Your task is to print all of the entries exactly, though the pictures should not be included.

▶ _Materials provided_:
---
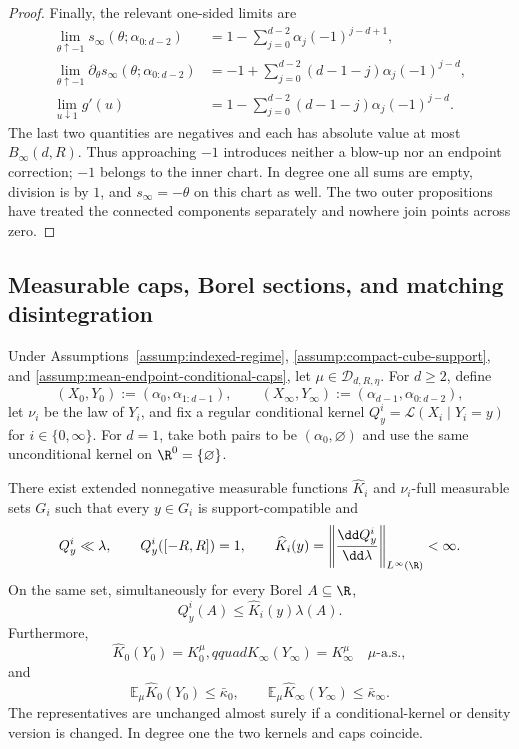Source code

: \begin{proof}
Finally, the relevant one-sided limits are
\[
\begin{aligned}
\lim_{\theta\uparrow-1}s_\infty(\theta;\alpha_{0:d-2})
&=1-\sum_{j=0}^{d-2}\alpha_j(-1)^{j-d+1},\\
\lim_{\theta\uparrow-1}\partial_\theta s_\infty(\theta;\alpha_{0:d-2})
&=-1+\sum_{j=0}^{d-2}(d-1-j)\alpha_j(-1)^{j-d},\\
\lim_{u\downarrow1}g'(u)
&=1-\sum_{j=0}^{d-2}(d-1-j)\alpha_j(-1)^{j-d}.
\end{aligned}
\]
The last two quantities are negatives and each has absolute value at most
$B_\infty(d,R)$.  Thus approaching $-1$ introduces neither a blow-up nor an
endpoint correction; $-1$ belongs to the inner chart.  In degree one all
sums are empty, division is by $1$, and $s_\infty=-\theta$ on this chart as
well.  The two outer propositions have treated the connected components
separately and nowhere join points across zero.
\end{proof}

\subsection{Measurable caps, Borel sections, and matching disintegration}
\label{app:disintegration}

\begin{lemma}
\label{lem:kernel-caps}
Under Assumptions~\ref{assump:indexed-regime},
\ref{assump:compact-cube-support}, and
\ref{assump:mean-endpoint-conditional-caps}, let
$\mu\in\mathcal D_{d,R,\eta}$.  For $d\geq2$, define
\[
(X_0,Y_0):=(\alpha_0,\alpha_{1:d-1}),\qquad
(X_\infty,Y_\infty):=(\alpha_{d-1},\alpha_{0:d-2}),
\]
let $\nu_i$ be the law of $Y_i$, and fix a regular conditional kernel
$Q^i_y=\mathcal L(X_i\mid Y_i=y)$ for $i\in\{0,\infty\}$.  For $d=1$,
take both pairs to be $(\alpha_0,\varnothing)$ and use the same unconditional
kernel on $\R^0=\{\varnothing\}$.

There exist extended nonnegative measurable functions $\widehat K_i$ and
$\nu_i$-full measurable sets $G_i$ such that every $y\in G_i$ is
support-compatible and
\[
Q^i_y\ll\lambda,\qquad Q^i_y([-R,R])=1,\qquad
\widehat K_i(y)=\left\|\frac{\dd Q^i_y}{\dd\lambda}\right\|_{L^\infty(\R)}
<\infty.
\]
On the same set, simultaneously for every Borel $A\subseteq\R$,
\begin{equation}
Q^i_y(A)\leq\widehat K_i(y)\lambda(A).
\label{eq:kernel-domination}
\end{equation}
Furthermore,
\begin{equation}
\widehat K_0(Y_0)=K_0^\mu,qquad
\widehat K_\infty(Y_\infty)=K_\infty^\mu
\quad\mu\text{-a.s.},
\label{eq:cap-identities}
\end{equation}
and
\begin{equation}
\mathbb E_\mu\widehat K_0(Y_0)\leq\bar\kappa_0,
\qquad
\mathbb E_\mu\widehat K_\infty(Y_\infty)\leq\bar\kappa_\infty.
\label{eq:mean-cap-bounds}
\end{equation}
The representatives are unchanged almost surely if a conditional-kernel or
density version is changed.  In degree one the two kernels and caps coincide.
\end{lemma}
---
▶ _Response to this exercise_:
Source code

: \begin{proof}
Finally, the relevant one-sided limits are
\[
\begin{aligned}
\lim_{\theta\uparrow-1}s_\infty(\theta;\alpha_{0:d-2})
&=1-\sum_{j=0}^{d-2}\alpha_j(-1)^{j-d+1},\\
\lim_{\theta\uparrow-1}\partial_\theta s_\infty(\theta;\alpha_{0:d-2})
&=-1+\sum_{j=0}^{d-2}(d-1-j)\alpha_j(-1)^{j-d},\\
\lim_{u\downarrow1}g'(u)
&=1-\sum_{j=0}^{d-2}(d-1-j)\alpha_j(-1)^{j-d}.
\end{aligned}
\]
The last two quantities are negatives and each has absolute value at most
$B_\infty(d,R)$.  Thus approaching $-1$ introduces neither a blow-up nor an
endpoint correction; $-1$ belongs to the inner chart.  In degree one all
sums are empty, division is by $1$, and $s_\infty=-\theta$ on this chart as
well.  The two outer propositions have treated the connected components
separately and nowhere join points across zero.
\end{proof}

\subsection{Measurable caps, Borel sections, and matching disintegration}
\label{app:disintegration}

\begin{lemma}
\label{lem:kernel-caps}
Under Assumptions~\ref{assump:indexed-regime},
\ref{assump:compact-cube-support}, and
\ref{assump:mean-endpoint-conditional-caps}, let
$\mu\in\mathcal D_{d,R,\eta}$.  For $d\geq2$, define
\[
(X_0,Y_0):=(\alpha_0,\alpha_{1:d-1}),\qquad
(X_\infty,Y_\infty):=(\alpha_{d-1},\alpha_{0:d-2}),
\]
let $\nu_i$ be the law of $Y_i$, and fix a regular conditional kernel
$Q^i_y=\mathcal L(X_i\mid Y_i=y)$ for $i\in\{0,\infty\}$.  For $d=1$,
take both pairs to be $(\alpha_0,\varnothing)$ and use the same unconditional
kernel on $\R^0=\{\varnothing\}$.

There exist extended nonnegative measurable functions $\widehat K_i$ and
$\nu_i$-full measurable sets $G_i$ such that every $y\in G_i$ is
support-compatible and
\[
Q^i_y\ll\lambda,\qquad Q^i_y([-R,R])=1,\qquad
\widehat K_i(y)=\left\|\frac{\dd Q^i_y}{\dd\lambda}\right\|_{L^\infty(\R)}
<\infty.
\]
On the same set, simultaneously for every Borel $A\subseteq\R$,
\begin{equation}
Q^i_y(A)\leq\widehat K_i(y)\lambda(A).
\label{eq:kernel-domination}
\end{equation}
Furthermore,
\begin{equation}
\widehat K_0(Y_0)=K_0^\mu,qquad
\widehat K_\infty(Y_\infty)=K_\infty^\mu
\quad\mu\text{-a.s.},
\label{eq:cap-identities}
\end{equation}
and
\begin{equation}
\mathbb E_\mu\widehat K_0(Y_0)\leq\bar\kappa_0,
\qquad
\mathbb E_\mu\widehat K_\infty(Y_\infty)\leq\bar\kappa_\infty.
\label{eq:mean-cap-bounds}
\end{equation}
The representatives are unchanged almost surely if a conditional-kernel or
density version is changed.  In degree one the two kernels and caps coincide.
\end{lemma}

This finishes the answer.